Perhaps the biggest question arising from businessman Dan Gilbert’s surprise bid for Yahoo is what would he do with it.

Buying a major Internet company like Yahoo would take Gilbert’s investments, which include real estate, casinos and the NBA Cleveland Cavaliers, in a seemingly new direction.

Would Gilbert use Yahoo’s customer base of millions of users to advertise his mortgage business? Is he after Yahoo’s financial news section as a tie-in to his financial services? Is he hoping that he might one day expand his Jack Entertainment gaming business into online gambling?

“You’re looking for something where the price is pretty reasonable,” said Rick Edmonds, a media analyst with the Poynter Institute, a journalism resource group. “Yahoo has been out of favor because it hasn’t been able to generate a lot of growth, but it’s got a giant base of users and customers. That’s a starting point, but beyond that I don’t know.”

What little is known of Gilbert’s bid came in recent days from legendary investor Warren Buffett, who told CNBC in an interview that he could finance fellow billionaire Gilbert’s bid to buy Yahoo.

“I’m an enormous admirer of Dan and what he has accomplished in Quicken Loans,” Buffett told CNBC, the cable network reported over the weekend. ”Yahoo is not the type of thing I’d ever be an equity partner in. I don’t know the business and wouldn’t know how to evaluate it, but if Dan needed financing, with proper terms and protections, we would be a possible financing help.”

Analyzing Gilbert’s motives is difficult, in part because Gilbert’s spokespeople were not returning calls on the matter, and partly because he could use Yahoo in several different ways.

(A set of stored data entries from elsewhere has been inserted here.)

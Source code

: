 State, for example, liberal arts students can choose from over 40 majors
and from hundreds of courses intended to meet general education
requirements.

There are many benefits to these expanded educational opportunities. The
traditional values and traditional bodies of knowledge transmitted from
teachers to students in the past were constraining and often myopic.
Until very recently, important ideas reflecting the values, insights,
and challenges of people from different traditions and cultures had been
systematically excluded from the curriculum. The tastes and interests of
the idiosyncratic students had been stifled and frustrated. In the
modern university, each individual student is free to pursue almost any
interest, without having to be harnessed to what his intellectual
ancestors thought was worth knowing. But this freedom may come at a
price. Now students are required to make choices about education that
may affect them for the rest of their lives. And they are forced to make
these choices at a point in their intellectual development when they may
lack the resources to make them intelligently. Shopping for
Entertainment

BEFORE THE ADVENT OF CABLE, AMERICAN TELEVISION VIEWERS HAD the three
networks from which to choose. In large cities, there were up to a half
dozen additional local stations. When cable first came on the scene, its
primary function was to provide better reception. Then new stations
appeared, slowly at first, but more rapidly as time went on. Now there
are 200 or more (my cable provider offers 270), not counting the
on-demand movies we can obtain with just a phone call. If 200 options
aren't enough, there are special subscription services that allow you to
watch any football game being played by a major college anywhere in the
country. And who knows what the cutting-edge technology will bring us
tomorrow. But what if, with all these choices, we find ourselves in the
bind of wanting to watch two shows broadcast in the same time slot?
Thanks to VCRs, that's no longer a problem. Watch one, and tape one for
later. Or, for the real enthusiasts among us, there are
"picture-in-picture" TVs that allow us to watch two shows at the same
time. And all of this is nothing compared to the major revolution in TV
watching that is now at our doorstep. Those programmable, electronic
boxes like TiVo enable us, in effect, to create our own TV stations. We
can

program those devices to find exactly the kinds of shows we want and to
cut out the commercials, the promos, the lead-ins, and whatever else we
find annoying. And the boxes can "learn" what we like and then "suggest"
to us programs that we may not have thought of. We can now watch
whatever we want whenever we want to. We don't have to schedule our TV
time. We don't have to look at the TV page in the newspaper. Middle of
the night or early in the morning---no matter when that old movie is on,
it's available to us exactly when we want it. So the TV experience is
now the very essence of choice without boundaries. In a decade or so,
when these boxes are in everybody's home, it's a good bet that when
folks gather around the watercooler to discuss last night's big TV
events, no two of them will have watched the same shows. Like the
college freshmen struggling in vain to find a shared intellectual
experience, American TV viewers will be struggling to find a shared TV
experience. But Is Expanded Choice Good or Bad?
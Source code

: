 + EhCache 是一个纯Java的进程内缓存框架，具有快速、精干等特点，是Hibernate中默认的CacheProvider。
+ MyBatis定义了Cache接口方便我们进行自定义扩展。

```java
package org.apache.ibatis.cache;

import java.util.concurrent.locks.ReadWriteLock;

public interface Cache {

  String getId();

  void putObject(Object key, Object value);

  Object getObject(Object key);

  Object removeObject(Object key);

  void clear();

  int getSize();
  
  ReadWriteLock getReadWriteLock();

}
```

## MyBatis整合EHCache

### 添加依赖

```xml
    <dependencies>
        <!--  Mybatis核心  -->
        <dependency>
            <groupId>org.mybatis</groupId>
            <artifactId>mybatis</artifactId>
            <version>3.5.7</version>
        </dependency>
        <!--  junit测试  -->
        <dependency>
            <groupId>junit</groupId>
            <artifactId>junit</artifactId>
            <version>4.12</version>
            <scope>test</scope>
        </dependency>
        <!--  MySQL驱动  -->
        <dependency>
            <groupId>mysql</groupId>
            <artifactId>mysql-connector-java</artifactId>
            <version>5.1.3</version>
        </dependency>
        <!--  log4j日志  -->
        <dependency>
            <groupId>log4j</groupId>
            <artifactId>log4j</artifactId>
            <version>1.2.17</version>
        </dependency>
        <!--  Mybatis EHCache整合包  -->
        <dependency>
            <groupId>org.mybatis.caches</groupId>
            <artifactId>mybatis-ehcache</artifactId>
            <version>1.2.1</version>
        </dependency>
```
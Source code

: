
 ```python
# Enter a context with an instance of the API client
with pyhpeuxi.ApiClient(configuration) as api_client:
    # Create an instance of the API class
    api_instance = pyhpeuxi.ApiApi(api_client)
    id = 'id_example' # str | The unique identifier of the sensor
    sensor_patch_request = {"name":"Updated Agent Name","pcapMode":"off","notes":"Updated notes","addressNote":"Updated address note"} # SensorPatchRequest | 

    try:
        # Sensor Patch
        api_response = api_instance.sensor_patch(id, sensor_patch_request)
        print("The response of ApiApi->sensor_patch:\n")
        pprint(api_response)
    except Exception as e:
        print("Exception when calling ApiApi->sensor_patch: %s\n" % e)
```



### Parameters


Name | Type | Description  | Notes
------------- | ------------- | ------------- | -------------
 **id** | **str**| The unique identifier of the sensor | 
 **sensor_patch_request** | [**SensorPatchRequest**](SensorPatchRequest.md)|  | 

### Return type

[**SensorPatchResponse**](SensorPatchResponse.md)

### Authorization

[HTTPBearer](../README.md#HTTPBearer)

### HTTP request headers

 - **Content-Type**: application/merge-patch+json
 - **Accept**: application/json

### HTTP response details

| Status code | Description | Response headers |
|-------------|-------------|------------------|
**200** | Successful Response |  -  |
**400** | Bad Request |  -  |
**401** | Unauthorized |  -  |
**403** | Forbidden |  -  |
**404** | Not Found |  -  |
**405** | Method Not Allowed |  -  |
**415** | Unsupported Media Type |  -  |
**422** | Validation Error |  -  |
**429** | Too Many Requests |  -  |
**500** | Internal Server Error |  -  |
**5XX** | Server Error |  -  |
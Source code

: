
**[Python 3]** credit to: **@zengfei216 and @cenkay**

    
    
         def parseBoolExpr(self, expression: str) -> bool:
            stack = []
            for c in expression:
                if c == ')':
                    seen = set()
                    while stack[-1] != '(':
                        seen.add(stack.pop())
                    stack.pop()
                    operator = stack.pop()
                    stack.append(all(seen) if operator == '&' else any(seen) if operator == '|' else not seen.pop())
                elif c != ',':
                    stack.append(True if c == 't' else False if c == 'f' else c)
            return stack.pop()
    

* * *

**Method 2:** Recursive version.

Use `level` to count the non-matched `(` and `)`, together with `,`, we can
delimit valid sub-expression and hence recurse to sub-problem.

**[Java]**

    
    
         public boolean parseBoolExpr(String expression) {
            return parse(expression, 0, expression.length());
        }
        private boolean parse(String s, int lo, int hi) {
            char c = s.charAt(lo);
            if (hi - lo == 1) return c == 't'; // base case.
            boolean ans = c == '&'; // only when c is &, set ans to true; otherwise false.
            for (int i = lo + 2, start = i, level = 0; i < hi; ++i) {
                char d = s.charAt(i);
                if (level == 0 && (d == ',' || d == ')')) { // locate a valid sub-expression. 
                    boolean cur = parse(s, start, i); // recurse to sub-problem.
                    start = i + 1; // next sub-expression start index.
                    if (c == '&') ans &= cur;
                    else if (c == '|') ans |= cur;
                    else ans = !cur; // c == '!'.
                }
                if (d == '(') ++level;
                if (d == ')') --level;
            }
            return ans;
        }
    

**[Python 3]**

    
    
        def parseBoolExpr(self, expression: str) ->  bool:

As founder and chairman of Quicken Loans, Gilbert has made his fortune (estimated by Forbes magazine this year at $3.8 billion) in the online mortgage loan industry. But he has expanded into many other fields — owner of multiple casinos including Detroit’s Greektown Casino & Hotel, ownership of his roughly 90 properties in downtown Detroit and others in Cleveland.

Gilbert also has bankrolled a number of smaller technology start-ups, some housed in his M@dison Building in downtown Detroit, a formerly derelict structure he transformed into an incubator for creative tech firms.

On Friday, Reuters reported that Gilbert and Buffett are among investors vying for Yahoo’s Internet assets. On Saturday, the Financial Times reported a letter co-signed by Buffett and Gilbert expressed interest in the Internet group and said Buffett’s company, Berkshire Hathaway, was ready to provide debt financing for the deal.

The group of investors is in the second round of bidding in an auction of Yahoo’s assets, according to Reuters and Bloomberg News.

The Gilbert/Buffett bid is just one of several for Yahoo, various media have reported.

Yahoo was founded in 1994 by two Stanford students, Jerry Yang and David Filo. It is a digital media company and the third-largest search engine, but its users and revenues have been declining.

Gilbert and Buffett have teamed up before. In 2014, Quicken Loans and Berkshire Hathaway joined forces to offer a $1-billion prize to anyone who could achieve a perfect bracket for every single game the NCAA March Madness basketball tournament. Nobody who participated managed to meet the challenge.